“The sword is drawn, long live the Beggar!”
And their voices growled like a thunder of deliverance.
III
The world was in January, the cruel month that freezes the calf in the cow’s belly. It had snowed, and frozen over and above. The lads were taking with birdlime sparrows seeking some poor food on the hardened snow, and carried off this game into their cottages. Against the gray clear sky stood out motionless the skeletons of the trees, whose branches were covered with snowy cushions that covered also the cottages and the coping of walls on which were seen the prints of the paws of cats, which, like the boys, were hunting sparrows over the snow. At a distance the meadows were hidden over by this marvellous fleece, keeping the earth warm against the bitter cold of winter. The smoke of houses and cottages rose up black into the sky, and there was no noise heard of any kind.
And Katheline and Nele were alone in their house; and Katheline, nodding her head, said:
“Hans, my heart turns to thee. Thou must give back the seven hundred carolus to Ulenspiegel, the son of Soetkin.

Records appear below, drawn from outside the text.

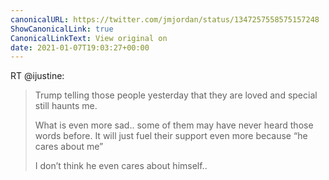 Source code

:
 ```yaml
---
canonicalURL: https://twitter.com/jmjordan/status/1347257558575157248
ShowCanonicalLink: true
CanonicalLinkText: View original on
date: 2021-01-07T19:03:27+00:00
---
```

RT @ijustine:
> Trump telling those people yesterday that they are loved and special still haunts me. 
> 
> What is even more sad.. some of them may have never heard those words before. It will just fuel their support even more because “he cares about me”
> 
> I don’t think he even cares about himself.. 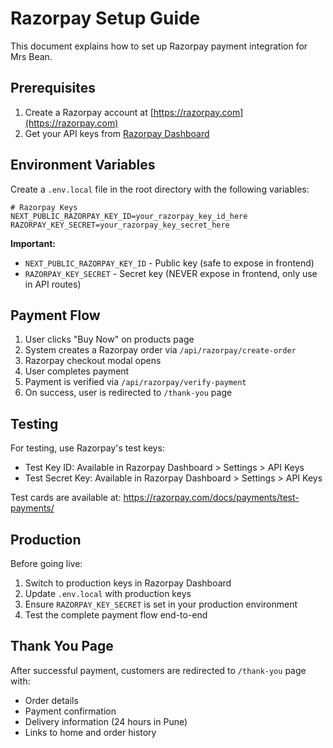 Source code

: # Razorpay Setup Guide

This document explains how to set up Razorpay payment integration for Mrs Bean.

## Prerequisites

1. Create a Razorpay account at [https://razorpay.com](https://razorpay.com)
2. Get your API keys from [Razorpay Dashboard](https://dashboard.razorpay.com/app/keys)

## Environment Variables

Create a `.env.local` file in the root directory with the following variables:

```env
# Razorpay Keys
NEXT_PUBLIC_RAZORPAY_KEY_ID=your_razorpay_key_id_here
RAZORPAY_KEY_SECRET=your_razorpay_key_secret_here
```

**Important:**
- `NEXT_PUBLIC_RAZORPAY_KEY_ID` - Public key (safe to expose in frontend)
- `RAZORPAY_KEY_SECRET` - Secret key (NEVER expose in frontend, only use in API routes)

## Payment Flow

1. User clicks "Buy Now" on products page
2. System creates a Razorpay order via `/api/razorpay/create-order`
3. Razorpay checkout modal opens
4. User completes payment
5. Payment is verified via `/api/razorpay/verify-payment`
6. On success, user is redirected to `/thank-you` page

## Testing

For testing, use Razorpay's test keys:
- Test Key ID: Available in Razorpay Dashboard > Settings > API Keys
- Test Secret Key: Available in Razorpay Dashboard > Settings > API Keys

Test cards are available at: https://razorpay.com/docs/payments/test-payments/

## Production

Before going live:
1. Switch to production keys in Razorpay Dashboard
2. Update `.env.local` with production keys
3. Ensure `RAZORPAY_KEY_SECRET` is set in your production environment
4. Test the complete payment flow end-to-end

## Thank You Page

After successful payment, customers are redirected to `/thank-you` page with:
- Order details
- Payment confirmation
- Delivery information (24 hours in Pune)
- Links to home and order history

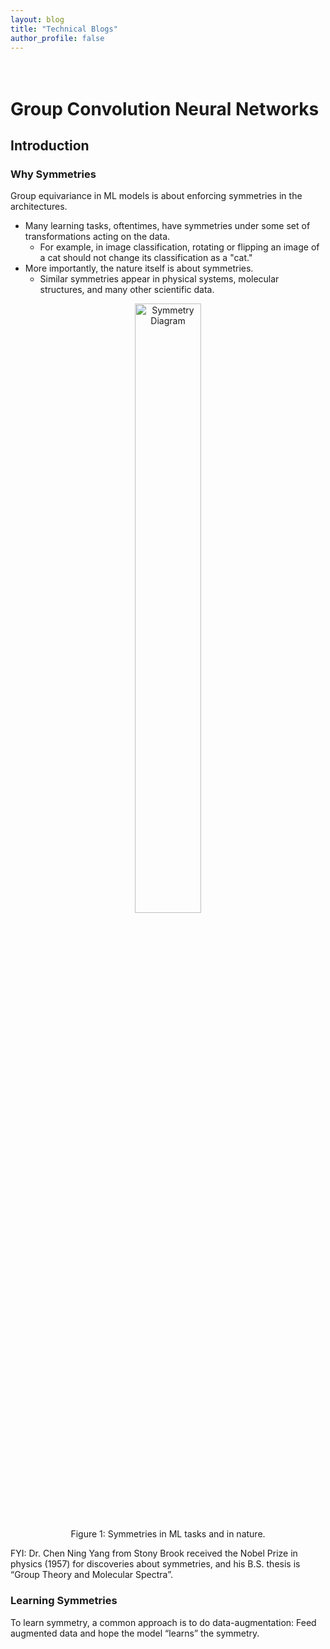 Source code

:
 ```yaml
---
layout: blog
title: "Technical Blogs"
author_profile: false
---
```

<div style="height: 20px;"></div>

# Group Convolution Neural Networks

## Introduction

### Why Symmetries
Group equivariance in ML models is about enforcing symmetries in the architectures.
- Many learning tasks, oftentimes, have symmetries under some set of transformations acting on the data.
	- For example, in image classification, rotating or flipping an image of a cat should not change its classification as a "cat."
- More importantly, the nature itself is about symmetries.
	- Similar symmetries appear in physical systems, molecular structures, and many other scientific data.
	
<figure style="text-align: center;">
  <img alt="Symmetry Diagram" src="https://raw.githubusercontent.com/wenhangao21/wenhangao21.github.io/refs/heads/main/blogs/files/1_gconv/symmetry.png" style="width: 50%; display: block; margin: 0 auto;" />
  <figcaption style="margin-top: 10px;">Figure 1: Symmetries in ML tasks and in nature.</figcaption>
</figure>

FYI: Dr. Chen Ning Yang from Stony Brook received the Nobel Prize in physics (1957) for discoveries about symmetries, and his B.S. thesis is “Group Theory and Molecular Spectra”.

### Learning Symmetries
To learn symmetry, a common approach is to do data-augmentation: Feed augmented data and hope the model “learns” the symmetry.

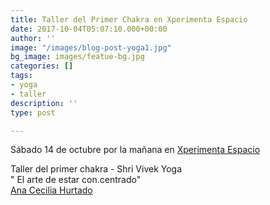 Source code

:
 ```yaml
---
title: Taller del Primer Chakra en Xperimenta Espacio
date: 2017-10-04T05:07:10.000+00:00
author: ''
image: "/images/blog-post-yoga1.jpg"
bg_image: images/featue-bg.jpg
categories: []
tags:
- yoga
- taller
description: ''
type: post

---
```

Sábado 14 de octubre por la mañana en [Xperimenta Espacio](https://www.facebook.com/xperimenta.espacio?__tn__=KH-R&eid=ARBTQ37zBtiMmNDwxJoV7y3SJxfIYQ34viZhma8gJ1BjSFaFAll_KIfEsFKAvilrXsCrnDV8sldEcz0w&fref=mentions&__xts__%5B0%5D=68.ARC_7ZhCUbqna3R--4cuirMk91Npce0-UUWPR4U7Hz75aWt54icFQF1_2bgElQK01-eyUKkm4ZXB17FZM7Kxs9CZNX26IXvTukqI1AVwRLR0nGuRtCMM0N1EOiIqwCE1sk6KbLRtzk07V4QRGxY4kivNCn9epuk6u_Y_yTreBIqihZINAUtQm8i44JHN2uUv6mAFiHMhl11vngHujwEVnIzUwxHQIe22CQG1o-fDlxjnn4SozZfzuHnRIC-Gp6K39p2MpwT8whqbxF-adM3PCyzntCLavvB0Z_c0RN5x6NB-rUvmje2CuOgtCc-u8Wx5r2ANn8m0HUtKpbkREdSWk5il24B6L5ouh9HRjmKCsxkYH09cML5q9BN3T7n5yeldT9PupT0IbJ02DtM3DKkIDWENzeIh5pjnYqMQVBzSRGaxESHzzNrXQGBknPKHd0grRqGe5kA_JvUmyTbzTmU2XUhroLg6phBxZklvfAYVv_sdJMswinCpjy8jKdCk "Xperimenta Espacio")

Taller del primer chakra - Shri Vivek Yoga  
" El arte de estar con.centrado"  
   [Ana Cecilia Hurtado](https://www.facebook.com/anacecilia.ajapa?__tn__=KH-R&eid=ARA2Qc2cwaQIOqLjQQMh3fYDKIde1OrgRiv6c6OIquj-DZMFfcTXmlXPKH4rbJlAR2IbbdLJ7X65z6TC&fref=mentions&__xts__%5B0%5D=68.ARC_7ZhCUbqna3R--4cuirMk91Npce0-UUWPR4U7Hz75aWt54icFQF1_2bgElQK01-eyUKkm4ZXB17FZM7Kxs9CZNX26IXvTukqI1AVwRLR0nGuRtCMM0N1EOiIqwCE1sk6KbLRtzk07V4QRGxY4kivNCn9epuk6u_Y_yTreBIqihZINAUtQm8i44JHN2uUv6mAFiHMhl11vngHujwEVnIzUwxHQIe22CQG1o-fDlxjnn4SozZfzuHnRIC-Gp6K39p2MpwT8whqbxF-adM3PCyzntCLavvB0Z_c0RN5x6NB-rUvmje2CuOgtCc-u8Wx5r2ANn8m0HUtKpbkREdSWk5il24B6L5ouh9HRjmKCsxkYH09cML5q9BN3T7n5yeldT9PupT0IbJ02DtM3DKkIDWENzeIh5pjnYqMQVBzSRGaxESHzzNrXQGBknPKHd0grRqGe5kA_JvUmyTbzTmU2XUhroLg6phBxZklvfAYVv_sdJMswinCpjy8jKdCk "Ana Cecilia Hurtado") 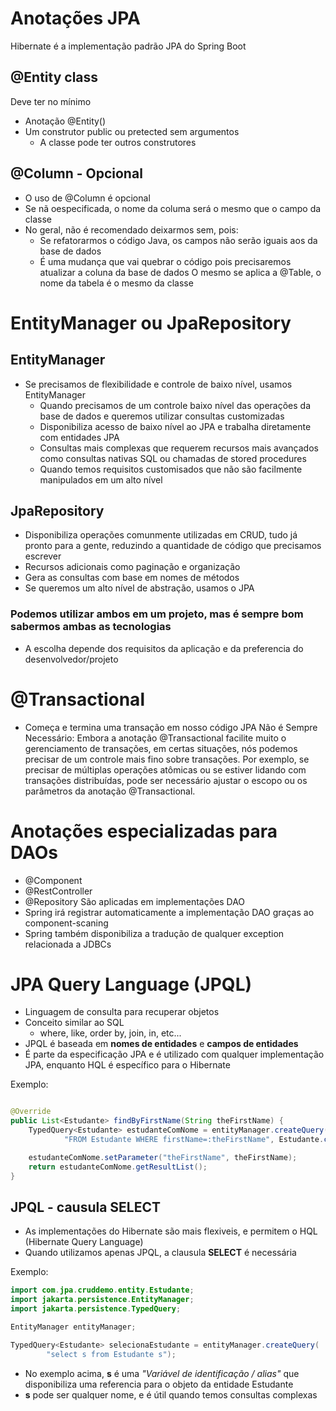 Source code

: # Anotações JPA

Hibernate é a implementação padrão JPA do Spring Boot

## @Entity class

Deve ter no mínimo

- Anotação @Entity()
- Um construtor public ou pretected sem argumentos
    - A classe pode ter outros construtores

## @Column - Opcional

- O uso de @Column é opcional
- Se nã oespecificada, o nome da columa será o mesmo que o campo da classe
- No geral, não é recomendado deixarmos sem, pois:
    - Se refatorarmos o código Java, os campos não serão iguais aos da base de dados
    - É uma mudança que vai quebrar o código pois precisaremos atualizar a coluna da base de dados
      O mesmo se aplica a @Table, o nome da tabela é o mesmo da classe

# EntityManager ou JpaRepository

## EntityManager

- Se precisamos de flexibilidade e controle de baixo nível, usamos EntityManager
    - Quando precisamos de um controle baixo nível das operações da base de dados e queremos utilizar consultas
      customizadas
    - Disponibiliza acesso de baixo nível ao JPA e trabalha diretamente com entidades JPA
    - Consultas mais complexas que requerem recursos mais avançados como consultas nativas SQL ou chamadas de stored
      procedures
    - Quando temos requisitos customisados que não são facilmente manipulados em um alto nível

## JpaRepository

- Disponibiliza operações comunmente utilizadas em CRUD, tudo já pronto para a gente, reduzindo a quantidade de código
  que precisamos escrever
- Recursos adicionais como paginação e organização
- Gera as consultas com base em nomes de métodos
- Se queremos um alto nível de abstração, usamos o JPA

### Podemos utilizar ambos em um projeto, mas é sempre bom sabermos ambas as tecnologias

- A escolha depende dos requisitos da aplicação e da preferencia do desenvolvedor/projeto

# @Transactional

- Começa e termina uma transação em nosso código JPA
  Não é Sempre Necessário: Embora a anotação @Transactional facilite muito o gerenciamento de transações, em certas
  situações, nós podemos precisar de um controle mais fino sobre transações. Por exemplo, se precisar de múltiplas
  operações atômicas ou se estiver lidando com transações distribuídas, pode ser necessário ajustar o escopo ou os
  parâmetros da anotação @Transactional.

# Anotações especializadas para DAOs

- @Component
- @RestController
- @Repository
  São aplicadas em implementações DAO
- Spring irá registrar automaticamente a implementação DAO graças ao component-scaning
- Spring também disponibiliza a tradução de qualquer exception relacionada a JDBCs

# JPA Query Language (JPQL)

- Linguagem de consulta para recuperar objetos
- Conceito similar ao SQL
    - where, like, order by, join, in, etc...
- JPQL é baseada em **nomes de entidades** e **campos de entidades**
- É parte da especificação JPA e é utilizado com qualquer implementação JPA, enquanto HQL é específico para o Hibernate

Exemplo:

```java

@Override
public List<Estudante> findByFirstName(String theFirstName) {
    TypedQuery<Estudante> estudanteComNome = entityManager.createQuery(
            "FROM Estudante WHERE firstName=:theFirstName", Estudante.class);

    estudanteComNome.setParameter("theFirstName", theFirstName);
    return estudanteComNome.getResultList();
}

```

## JPQL - causula SELECT
- As implementações do Hibernate são mais flexiveis, e permitem o HQL (Hibernate Query Language)
- Quando utilizamos apenas JPQL, a clausula **SELECT** é necessária

Exemplo:

```java
import com.jpa.cruddemo.entity.Estudante;
import jakarta.persistence.EntityManager;
import jakarta.persistence.TypedQuery;

EntityManager entityManager;

TypedQuery<Estudante> selecionaEstudante = entityManager.createQuery(
        "select s from Estudante s");
```
- No exemplo acima, **s** é uma _"Variável de identificação / alias"_ que disponibiliza uma referencia para o objeto da entidade Estudante
- **s** pode ser qualquer nome, e é útil quando temos consultas complexas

If thou art poor, come none the less that I may see thy shining face. Take away the fire, my head burns. Alas! where are thy snow-cold kisses? Where is thy icy body, Hans, my beloved?”
And she kept at the window. Suddenly there passed, running at full speed, a voet-looper, a courier carrying bells at his belt, and calling out:
“Here cometh the bailiff, the high bailiff of Damme!”
And he went thus as far as the Townhall, so as to assemble there the burgomasters and the sheriffs.